Approaches to Model Validation
There are a number of qualitative and quantitative approaches typically used to validate models; a selection of these is listed below. As some approaches are more robust and practical than others, insurers typically use a range of tactics to ensure ongoing confidence in models.
- Qualitative approaches – conceptual soundness, code & documentation reviews, expert judgement, peer reviews, first-principles testing, scenario analysis
- Quantitative approaches – secondary / shadow model testing (e.g. spreadsheets), benchmarking, back-testing, stress testing, use-case validation
It’s probably fair to say that no single approach can or should be used to validate models in today’s insurance ecosystem. A combination of qualitative and quantitative methods is generally accepted as model validation best practice.
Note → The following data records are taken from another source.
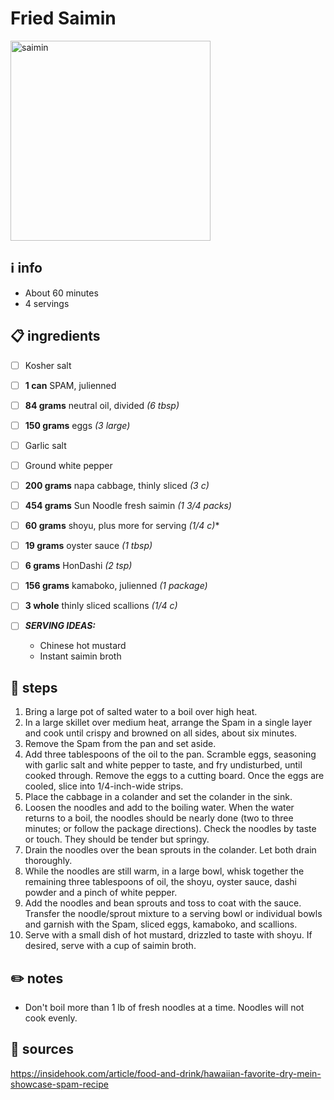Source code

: # Fried Saimin  
<img src="https://storage.googleapis.com/dam-fol-prd-83dd8b8.fol.prd.v8.commerce.mi9cloud.com/Images/Recipe%20Photos/Fried%20Saimin.DSC_8815.jpg" alt="saimin" width="320"/>  

## ℹ️ info  
* About 60 minutes  
* 4 servings  

## 📋 ingredients  

- [ ] Kosher salt
- [ ] **1	can**	SPAM, julienned
- [ ] **84	grams**	neutral oil, divided *(6 tbsp)*
- [ ] **150	grams**	eggs *(3 large)*
- [ ] Garlic salt
- [ ] Ground white pepper
- [ ] **200	grams**	napa cabbage, thinly sliced *(3 c)*
- [ ] **454	grams**	Sun Noodle fresh saimin *(1 3/4 packs)*
- [ ] **60	grams**	shoyu, plus more for serving *(1/4 c)**
- [ ] **19	grams**	oyster sauce *(1 tbsp)*
- [ ] **6	grams**	HonDashi *(2 tsp)*
- [ ] **156	grams**	kamaboko, julienned *(1 package)*
- [ ] **3	whole**	thinly sliced scallions *(1/4 c)*

- [ ] ***SERVING IDEAS:***  
	* Chinese hot mustard
	* Instant saimin broth

## 🔪 steps  
1. Bring a large pot of salted water to a boil over high heat.
2. In a large skillet over medium heat, arrange the Spam in a single layer and cook until crispy and browned on all sides, about six minutes.
3. Remove the Spam from the pan and set aside.
4. Add three tablespoons of the oil to the pan. Scramble eggs, seasoning with garlic salt and white pepper to taste, and fry undisturbed, until cooked through. Remove the eggs to a cutting board. Once the eggs are cooled, slice into 1/4-inch-wide strips.
5. Place the cabbage in a colander and set the colander in the sink.
6. Loosen the noodles and add to the boiling water. When the water returns to a boil, the noodles should be nearly done (two to three minutes; or follow the package directions). Check the noodles by taste or touch. They should be tender but springy.
7. Drain the noodles over the bean sprouts in the colander. Let both drain thoroughly.
8. While the noodles are still warm, in a large bowl, whisk together the remaining three tablespoons of oil, the shoyu, oyster sauce, dashi powder and a pinch of white pepper.
9. Add the noodles and bean sprouts and toss to coat with the sauce. Transfer the noodle/sprout mixture to a serving bowl or individual bowls and garnish with the Spam, sliced eggs, kamaboko, and scallions.
10. Serve with a small dish of hot mustard, drizzled to taste with shoyu. If desired, serve with a cup of saimin broth.

## ✏️ notes  
* Don't boil more than 1 lb of fresh noodles at a time. Noodles will not cook evenly.

## 🔗 sources  
https://insidehook.com/article/food-and-drink/hawaiian-favorite-dry-mein-showcase-spam-recipe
Issues with traditional secondary model validation
By far the most common single approach to model validation is the use of a spreadsheet to test a mission critical model. Historically spreadsheets have been developed alongside the primary models (or retrospectively) to provide a seemingly independent view of some or all the key calculations. There are several main issues with this approach today:
- The spreadsheets are frequently developed using exactly the same methodology as the primary model, which can lead to systemic issues occurring in both models and a false sense of security
- Spreadsheets are generally slow and struggle to replicate all the functionality now found in today’s models. As a result, it may only be possible to run isolated calculations or small blocks of data through the secondary models.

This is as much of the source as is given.